# Does making your own bullets result in better quality?



## HalitAckerman (Nov 30, 2015)

And saving money? Kinda like home cooking is generally healthier and
economical?


----------



## Steve M1911A1 (Feb 6, 2008)

If you work at casting bullets with strict precision, you will produce better cast bullets than you can buy.
However, in most forms of pistol shooting short of precision bullseye competition, there will be little advantage in the expenditure of effort.

You can save some money, casting your own.

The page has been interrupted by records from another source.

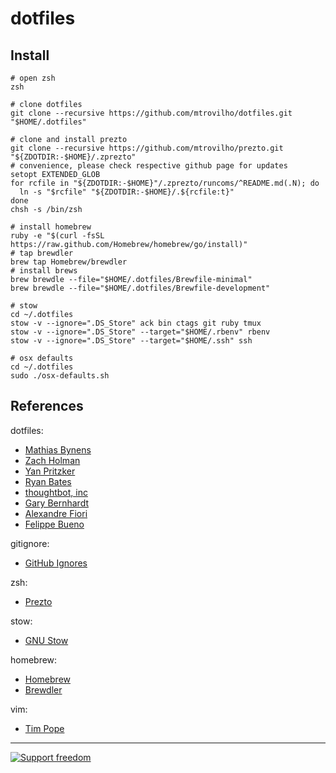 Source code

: dotfiles
===

Install
---
    # open zsh
    zsh

    # clone dotfiles
    git clone --recursive https://github.com/mtrovilho/dotfiles.git "$HOME/.dotfiles"

    # clone and install prezto
    git clone --recursive https://github.com/mtrovilho/prezto.git "${ZDOTDIR:-$HOME}/.zprezto"
    # convenience, please check respective github page for updates
    setopt EXTENDED_GLOB
    for rcfile in "${ZDOTDIR:-$HOME}"/.zprezto/runcoms/^README.md(.N); do
      ln -s "$rcfile" "${ZDOTDIR:-$HOME}/.${rcfile:t}"
    done
    chsh -s /bin/zsh

    # install homebrew
    ruby -e "$(curl -fsSL https://raw.github.com/Homebrew/homebrew/go/install)"
    # tap brewdler
    brew tap Homebrew/brewdler
    # install brews
    brew brewdle --file="$HOME/.dotfiles/Brewfile-minimal"
    brew brewdle --file="$HOME/.dotfiles/Brewfile-development"

    # stow
    cd ~/.dotfiles
    stow -v --ignore=".DS_Store" ack bin ctags git ruby tmux
    stow -v --ignore=".DS_Store" --target="$HOME/.rbenv" rbenv
    stow -v --ignore=".DS_Store" --target="$HOME/.ssh" ssh

    # osx defaults
    cd ~/.dotfiles
    sudo ./osx-defaults.sh

References
---
dotfiles:

- [Mathias Bynens][mathiasbynens]
- [Zach Holman][holman]
- [Yan Pritzker][skdp]
- [Ryan Bates][ryanb]
- [thoughtbot, inc][thoughtbot]
- [Gary Bernhardt][garybernhardt]
- [Alexandre Fiori][fiorix]
- [Felippe Bueno][fbueno]

gitignore:

- [GitHub Ignores][github ignores]

zsh:

- [Prezto][prezto]

stow:

- [GNU Stow][stow]

homebrew:

- [Homebrew][brew]
- [Brewdler][brewdler]

vim:

- [Tim Pope][tpope]

---

[![Support freedom][fsf img]][fsf join]

[fsf join]: http://www.fsf.org/associate/support_freedom/join_fsf?referrer=10881
[fsf img]: http://static.fsf.org/fsforg/img/normal-image.png
[stow]: http://www.gnu.org/software/stow/
[brew]: https://github.com/Homebrew/homebrew
[brewdler]: https://github.com/Homebrew/homebrew-brewdler
[prezto]: https://github.com/sorin-ionescu/prezto
[github ignores]: https://github.com/github/gitignore
[mathiasbynens]: https://github.com/mathiasbynens/dotfiles
[holman]: https://github.com/holman/dotfiles
[skdp]: https://github.com/skwp/dotfiles
[ryanb]: https://github.com/ryanb/dotfiles
[thoughtbot]: https://github.com/thoughtbot/dotfiles
[garybernhardt]: https://github.com/garybernhardt/dotfiles
[tpope]: https://github.com/tpope
[fiorix]: https://github.com/fiorix/dotfiles
[fbueno]: https://github.com/fbueno/dotfiles
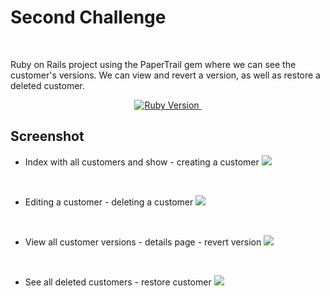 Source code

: # Second Challenge

<br>

Ruby on Rails project using the PaperTrail gem where we can see the customer's versions. We can view and revert a version, as well as restore a deleted customer.

<p align="center">
  <a href="https://ruby-doc.org/core-3.0.1/">
    <img alt="Ruby Version" src="https://img.shields.io/badge/Ruby-3.0.1 -green.svg" target="_blank">
  </a>
  <a href="https://guides.rubyonrails.org/6_1_release_notes.html">
    <img alt="" src="https://img.shields.io/badge/Rails-~> 6.1.5-blue.svg" target="_blank">
  </a>
</p>

## Screenshot

- Index with all customers and show - creating a customer
![](https://github.com/RaquelLima7/second-challange/blob/master/app/assets/images/01_screenshot.gif)

<br>

- Editing a customer - deleting a customer
![](https://github.com/RaquelLima7/second-challange/blob/master/app/assets/images/02_screenshot.gif)

<br>

- View all customer versions - details page - revert version
![](https://github.com/RaquelLima7/second-challange/blob/master/app/assets/images/03_screenshot.gif)

<br>

- See all deleted customers - restore customer
![](https://github.com/RaquelLima7/second-challange/blob/master/app/assets/images/04_screenshot.gif) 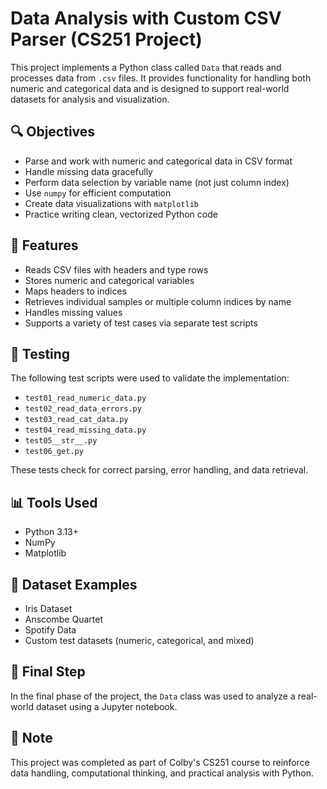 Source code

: # Data Analysis with Custom CSV Parser (CS251 Project)

This project implements a Python class called `Data` that reads and processes data from `.csv` files. It provides functionality for handling both numeric and categorical data and is designed to support real-world datasets for analysis and visualization.

## 🔍 Objectives
- Parse and work with numeric and categorical data in CSV format
- Handle missing data gracefully
- Perform data selection by variable name (not just column index)
- Use `numpy` for efficient computation
- Create data visualizations with `matplotlib`
- Practice writing clean, vectorized Python code

## 🧠 Features
- Reads CSV files with headers and type rows
- Stores numeric and categorical variables
- Maps headers to indices
- Retrieves individual samples or multiple column indices by name
- Handles missing values
- Supports a variety of test cases via separate test scripts

## 🧪 Testing
The following test scripts were used to validate the implementation:
- `test01_read_numeric_data.py`
- `test02_read_data_errors.py`
- `test03_read_cat_data.py`
- `test04_read_missing_data.py`
- `test05__str__.py`
- `test06_get.py`

These tests check for correct parsing, error handling, and data retrieval.

## 📊 Tools Used
- Python 3.13+
- NumPy
- Matplotlib

## 📁 Dataset Examples
- Iris Dataset
- Anscombe Quartet
- Spotify Data
- Custom test datasets (numeric, categorical, and mixed)

## 🚀 Final Step
In the final phase of the project, the `Data` class was used to analyze a real-world dataset using a Jupyter notebook.

## 📌 Note
This project was completed as part of Colby's CS251 course to reinforce data handling, computational thinking, and practical analysis with Python.


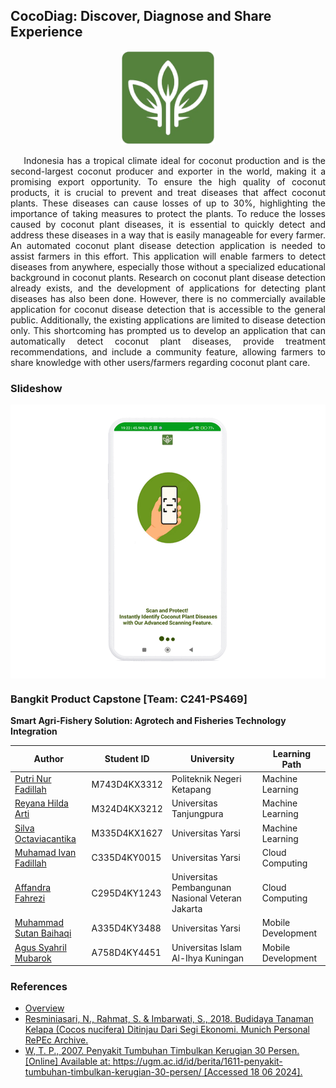 ## CocoDiag: Discover, Diagnose and Share Experience

<div>
    <p align="center">
        <img src="./md/misc/logo.png" alt="Logo" width="150">
    </p>
</div>

<div>
    <p align="justify">
    &nbsp;&nbsp;&nbsp; 
        Indonesia has a tropical climate ideal for coconut production and is the second-largest coconut producer and exporter in the world, making it a promising export opportunity. To ensure the high quality of coconut products, it is crucial to prevent and treat diseases that affect coconut plants. These diseases can cause losses of up to 30%, highlighting the importance of taking measures to protect the plants.
        To reduce the losses caused by coconut plant diseases, it is essential to quickly detect and address these diseases in a way that is easily manageable for every farmer. An automated coconut plant disease detection application is needed to assist farmers in this effort. This application will enable farmers to detect diseases from anywhere, especially those without a specialized educational background in coconut plants.
        Research on coconut plant disease detection already exists, and the development of applications for detecting plant diseases has also been done. However, there is no commercially available application for coconut disease detection that is accessible to the general public. Additionally, the existing applications are limited to disease detection only. This shortcoming has prompted us to develop an application that can automatically detect coconut plant diseases, provide treatment recommendations, and include a community feature, allowing farmers to share knowledge with other users/farmers regarding coconut plant care.
    </p>
</div>

### Slideshow

<div style="background-color: white; padding: 20px; text-align: center;">
  <img src="./md/misc/slide/output.gif" alt="Slideshow" style="max-width: 100%; height: auto;">
</div>

### Bangkit Product Capstone [Team: C241-PS469]

<b>Smart Agri-Fishery Solution: Agrotech and Fisheries Technology Integration</b>

| Author                    | Student ID      | University                                         | Learning Path   |
|---------------------------|-----------------|----------------------------------------------------|-----------------|
| [Putri Nur Fadillah](https://www.linkedin.com/in/putri-nur-fadillah-69101b262)        | M743D4KX3312     | Politeknik Negeri Ketapang                         | Machine Learning |
| [Reyana Hilda Arti](https://www.linkedin.com/in/reyana-hilda-arti-258112279)         | M324D4KX3212    | Universitas Tanjungpura                            | Machine Learning |
| [Silva Octaviacantika](https://www.linkedin.com/in/silva-octaviacantika)      | M335D4KX1627    | Universitas Yarsi                                  | Machine Learning |
| [Muhamad Ivan Fadillah](https://www.linkedin.com/in/muhamad-ivan-fadillah)     | C335D4KY0015    | Universitas Yarsi                                  | Cloud Computing |
| [Affandra Fahrezi](https://www.linkedin.com/in/affandra-fahrezi)          | C295D4KY1243    | Universitas Pembangunan Nasional Veteran Jakarta   | Cloud Computing |
| [Muhammad Sutan Baihaqi](https://www.linkedin.com/in/muhammad-sutan-baihaqi)    | A335D4KY3488    | Universitas Yarsi                                  | Mobile Development |
| [Agus Syahril Mubarok](https://www.linkedin.com/in/agussmkertjhaan)      | A758D4KY4451    | Universitas Islam Al-Ihya Kuningan                 | Mobile Development |


### References

- [Overview](https://youtu.be/mEucYY-vJIk)
- [Resminiasari, N., Rahmat, S. & Imbarwati, S., 2018. Budidaya Tanaman Kelapa (Cocos nucifera) Ditinjau Dari Segi Ekonomi. Munich Personal RePEc Archive.](https://mpra.ub.uni-muenchen.de/id/eprint/90324)
- [W, T. P., 2007. Penyakit Tumbuhan Timbulkan Kerugian 30 Persen. [Online]  Available at: https://ugm.ac.id/id/berita/1611-penyakit-tumbuhan-timbulkan-kerugian-30-persen/ [Accessed 18 06 2024].](https://ugm.ac.id/id/berita/1611-penyakit-tumbuhan-timbulkan-kerugian-30-persen/)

But the savings isn't large, and the break-even point is a long time coming.
Commercial cast bullets are good enough, and cheap enough, to make casting bullets at home unnecessary for most applications.

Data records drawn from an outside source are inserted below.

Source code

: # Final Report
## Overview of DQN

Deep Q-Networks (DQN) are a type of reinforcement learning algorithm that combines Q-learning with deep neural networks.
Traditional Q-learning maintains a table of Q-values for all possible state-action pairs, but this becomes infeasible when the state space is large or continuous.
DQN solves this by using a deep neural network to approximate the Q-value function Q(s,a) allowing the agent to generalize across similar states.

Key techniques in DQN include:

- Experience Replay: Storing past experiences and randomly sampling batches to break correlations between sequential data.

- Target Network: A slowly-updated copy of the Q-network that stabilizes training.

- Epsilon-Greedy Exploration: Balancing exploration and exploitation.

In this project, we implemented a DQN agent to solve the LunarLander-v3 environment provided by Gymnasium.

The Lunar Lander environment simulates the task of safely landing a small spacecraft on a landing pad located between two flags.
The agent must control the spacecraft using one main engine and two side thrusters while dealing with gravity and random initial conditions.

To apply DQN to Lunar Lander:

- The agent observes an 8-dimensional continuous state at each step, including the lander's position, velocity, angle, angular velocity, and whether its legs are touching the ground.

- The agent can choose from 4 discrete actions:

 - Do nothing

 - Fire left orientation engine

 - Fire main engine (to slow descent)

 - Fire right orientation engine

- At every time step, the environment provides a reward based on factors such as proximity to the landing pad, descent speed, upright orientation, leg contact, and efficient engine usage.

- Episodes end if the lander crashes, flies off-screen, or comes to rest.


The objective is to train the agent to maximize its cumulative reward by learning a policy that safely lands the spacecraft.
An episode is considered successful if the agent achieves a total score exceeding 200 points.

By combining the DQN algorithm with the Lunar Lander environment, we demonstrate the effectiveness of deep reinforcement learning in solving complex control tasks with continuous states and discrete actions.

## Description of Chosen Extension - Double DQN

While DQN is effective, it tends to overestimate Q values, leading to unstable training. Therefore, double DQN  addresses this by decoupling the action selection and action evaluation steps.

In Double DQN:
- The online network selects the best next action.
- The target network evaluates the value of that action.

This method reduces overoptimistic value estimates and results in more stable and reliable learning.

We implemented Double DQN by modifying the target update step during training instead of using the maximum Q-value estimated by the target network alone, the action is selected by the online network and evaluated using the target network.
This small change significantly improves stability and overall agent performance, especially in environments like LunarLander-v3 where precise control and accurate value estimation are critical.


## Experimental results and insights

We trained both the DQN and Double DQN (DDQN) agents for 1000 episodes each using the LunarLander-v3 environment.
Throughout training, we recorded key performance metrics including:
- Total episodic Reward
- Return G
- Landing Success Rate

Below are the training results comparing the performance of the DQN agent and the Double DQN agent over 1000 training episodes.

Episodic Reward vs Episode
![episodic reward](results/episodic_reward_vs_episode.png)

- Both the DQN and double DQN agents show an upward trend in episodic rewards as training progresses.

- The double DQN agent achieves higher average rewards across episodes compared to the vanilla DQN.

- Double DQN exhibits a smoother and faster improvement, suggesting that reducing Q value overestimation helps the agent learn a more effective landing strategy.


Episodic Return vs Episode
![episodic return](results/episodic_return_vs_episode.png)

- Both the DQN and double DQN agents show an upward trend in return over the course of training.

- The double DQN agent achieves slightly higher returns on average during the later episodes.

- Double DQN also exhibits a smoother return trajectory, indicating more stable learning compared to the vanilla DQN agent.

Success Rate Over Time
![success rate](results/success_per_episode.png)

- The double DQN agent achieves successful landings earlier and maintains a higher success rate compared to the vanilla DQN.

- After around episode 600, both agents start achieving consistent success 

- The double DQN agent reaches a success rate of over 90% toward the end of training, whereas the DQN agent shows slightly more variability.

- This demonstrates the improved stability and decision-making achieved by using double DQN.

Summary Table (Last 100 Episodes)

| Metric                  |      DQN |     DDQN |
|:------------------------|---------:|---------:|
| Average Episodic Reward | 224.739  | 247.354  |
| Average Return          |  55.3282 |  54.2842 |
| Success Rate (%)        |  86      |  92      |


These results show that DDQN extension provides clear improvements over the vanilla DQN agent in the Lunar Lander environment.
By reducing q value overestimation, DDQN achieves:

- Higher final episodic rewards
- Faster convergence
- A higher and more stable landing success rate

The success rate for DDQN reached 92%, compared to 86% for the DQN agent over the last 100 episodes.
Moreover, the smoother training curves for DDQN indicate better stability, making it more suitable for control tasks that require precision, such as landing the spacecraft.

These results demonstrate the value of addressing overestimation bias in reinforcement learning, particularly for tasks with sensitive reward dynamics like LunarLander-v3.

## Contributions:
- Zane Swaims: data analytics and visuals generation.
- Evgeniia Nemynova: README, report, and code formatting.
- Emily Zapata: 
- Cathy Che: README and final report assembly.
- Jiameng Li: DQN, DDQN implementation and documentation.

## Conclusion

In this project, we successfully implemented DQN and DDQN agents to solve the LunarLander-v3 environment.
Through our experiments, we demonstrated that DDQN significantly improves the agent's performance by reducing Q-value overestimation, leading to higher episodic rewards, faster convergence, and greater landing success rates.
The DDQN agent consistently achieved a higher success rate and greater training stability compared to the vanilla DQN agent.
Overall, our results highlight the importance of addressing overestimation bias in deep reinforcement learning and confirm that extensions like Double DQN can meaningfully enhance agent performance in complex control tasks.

Also, inhaling lead fumes and particles is bad for your health, so you need a really well-ventilated work space.


----------



## HalitAckerman (Nov 30, 2015)

Steve M1911A1 said:


> If you work at casting bullets with strict precision, you will produce better cast bullets than you can buy.
> However, in most forms of pistol shooting short of precision bullseye competition, there will be little advantage in the expenditure of effort.
> 
> You can save some money, casting your own. But the savings isn't large, and the break-even point is a long time coming.
> ...


Man, it looks like a time-consuming hassle and not really worth it. Thx.


----------



## Bisley (Aug 24, 2008)

Personally, I think casting bullets is a good hobby, if you like that sort of thing, or believe it to be a hedge against extreme or permanent ammo shortages. But, you have to be very good at it to make really good quality ammo, with any sort of consistency. I think it would take considerable time and expense to make high quality ammo, so, it's not for me (yet). But, I'm glad that the craft is still being carried on.


----------



## Steve M1911A1 (Feb 6, 2008)

Bisley said:


> Personally, I think casting bullets is...good...if you...believe it to be a hedge against extreme or permanent ammo shortages...

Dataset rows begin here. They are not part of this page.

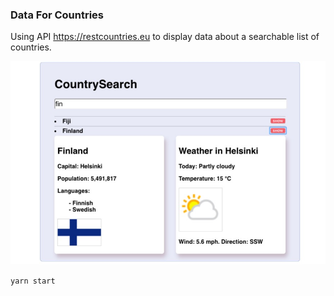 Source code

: ### Data For Countries

Using API https://restcountries.eu to display data about a searchable list of countries.

![country search](search.jpg)

`yarn start`
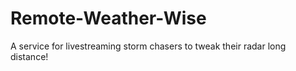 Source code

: # Remote-Weather-Wise
A service for livestreaming storm chasers to tweak their radar long distance!
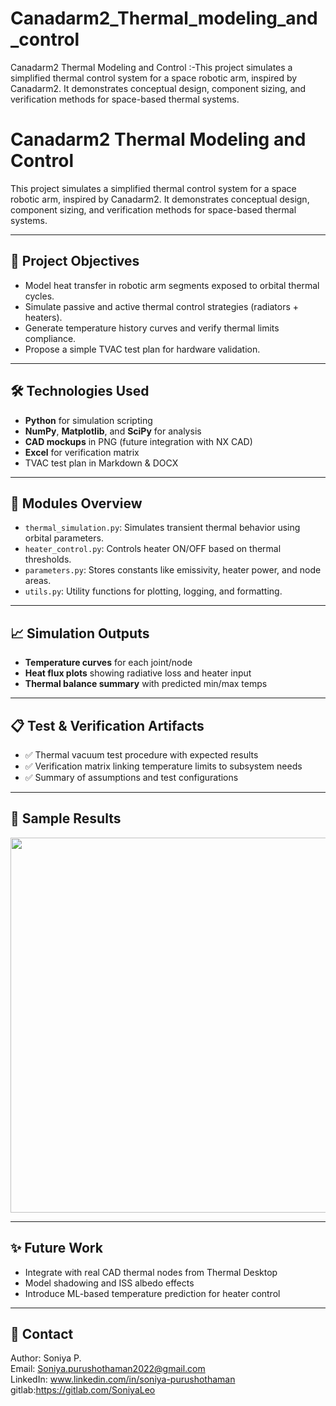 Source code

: # Canadarm2_Thermal_modeling_and_control
Canadarm2 Thermal Modeling and Control :-This project simulates a simplified thermal control system for a space robotic arm, inspired by Canadarm2. It demonstrates conceptual design, component sizing, and verification methods for space-based thermal systems.
# Canadarm2 Thermal Modeling and Control

This project simulates a simplified thermal control system for a space robotic arm, inspired by Canadarm2. It demonstrates conceptual design, component sizing, and verification methods for space-based thermal systems.

---

## 📌 Project Objectives

- Model heat transfer in robotic arm segments exposed to orbital thermal cycles.
- Simulate passive and active thermal control strategies (radiators + heaters).
- Generate temperature history curves and verify thermal limits compliance.
- Propose a simple TVAC test plan for hardware validation.

---

## 🛠 Technologies Used

- **Python** for simulation scripting
- **NumPy**, **Matplotlib**, and **SciPy** for analysis
- **CAD mockups** in PNG (future integration with NX CAD)
- **Excel** for verification matrix
- TVAC test plan in Markdown & DOCX

---

## 🔧 Modules Overview

- `thermal_simulation.py`: Simulates transient thermal behavior using orbital parameters.
- `heater_control.py`: Controls heater ON/OFF based on thermal thresholds.
- `parameters.py`: Stores constants like emissivity, heater power, and node areas.
- `utils.py`: Utility functions for plotting, logging, and formatting.

---

## 📈 Simulation Outputs

- **Temperature curves** for each joint/node
- **Heat flux plots** showing radiative loss and heater input
- **Thermal balance summary** with predicted min/max temps

---

## 📋 Test & Verification Artifacts

- ✅ Thermal vacuum test procedure with expected results
- ✅ Verification matrix linking temperature limits to subsystem needs
- ✅ Summary of assumptions and test configurations

---

## 📂 Sample Results

<p align="center">
  <img src="figures/temperature_plot.png" width="600" />
</p>

---

## ✨ Future Work

- Integrate with real CAD thermal nodes from  Thermal Desktop
- Model shadowing and ISS albedo effects
- Introduce ML-based temperature prediction for heater control

---

## 📧 Contact

Author: Soniya P.  
Email: Soniya.purushothaman2022@gmail.com  
LinkedIn: www.linkedin.com/in/soniya-purushothaman
gitlab:https://gitlab.com/SoniyaLeo

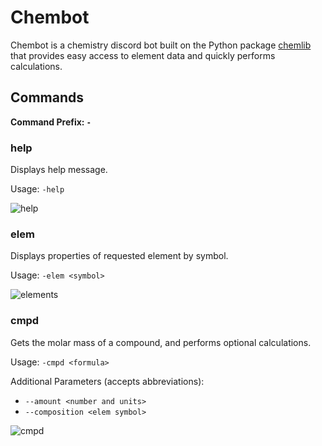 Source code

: # Chembot

Chembot is a chemistry discord bot built on the Python package [chemlib](https://github.com/chemlib/chemlib) that provides easy access to element data and quickly performs calculations.

## Commands

**Command Prefix: ``-``**

### help

Displays help message.

Usage: ``-help``

![help](https://user-images.githubusercontent.com/58019082/104853716-7f201300-58b7-11eb-9e6e-c697b32e18e0.jpg)

### elem 

Displays properties of requested element by symbol.

Usage: ``-elem <symbol>``

![elements](https://user-images.githubusercontent.com/58019082/104853737-ad9dee00-58b7-11eb-86a0-b734113fcf2f.jpg)

### cmpd

Gets the molar mass of a compound, and performs optional calculations.

Usage: ``-cmpd <formula>``

Additional Parameters (accepts abbreviations): 
- ``--amount <number and units>``
- ``--composition <elem symbol>``

![cmpd](https://user-images.githubusercontent.com/58019082/104853774-e5a53100-58b7-11eb-881a-bd04ad914020.jpg)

(Note how I have altered the meaning of your words, while still pretending to be quoting you. Heh, heh, heh!)

Keeping casting equipment and a stock of lead alloy would take up much more space, and weigh much more, than an equivalent stock of commercially-cast (or pre-cast by you), ready-to-use bullets.
It's a fallacy, I think, to believe that one should keep reloading supplies for TEOTWAWKI. Instead, I suggest that a stock of already-loaded, ready-to-use cartridges would be much more useful.
An extensive ready-to-use stock of ammunition will take up less space, and weigh less, than the necessary reloading equipment and supplies required to make them.
It'd be easier to stash/cache pre-loaded ammunition, too: No deterioration problems.


----------



## TurboHonda (Aug 4, 2012)

Steve M1911A1 said:


> (Note how I have altered the meaning of your words, while still pretending to be quoting you. Heh, heh, heh!)
> 
> Keeping casting equipment and a stock of lead alloy would take up much more space, and weigh much more, than an equivalent stock of commercially-cast (or pre-cast by you), ready-to-use bullets.
> It's a fallacy, I think, to believe that one should keep reloading supplies for TEOTWAWKI. Instead, I suggest that a stock of already-loaded, ready-to-use cartridges would be much more useful.
> ...


Steve, you see so clearly since your Cadillac surgery. But, really, where's the fun in such logic? Thankfully, we don't apply it to how many guns we really need for that final siege.

I started casting bullets over 40 years ago. It was fun to do it then and fun to talk about it now. (kinda like other subjects that come to mind) I still have all the equipment, gathering dust, and it's not for sale.

Give a man an "extensive ready-to-use stock of ammunition" and he'll waste it, lose it, sell it, or have it stolen. Teach a man to make that "extensive ready-to-use stock of ammunition" and I can help him waste it.


----------



## Gabby (Sep 14, 2012)

HalitAckerman said:


> Man, it looks like a time-consuming hassle and not really worth it. Thx.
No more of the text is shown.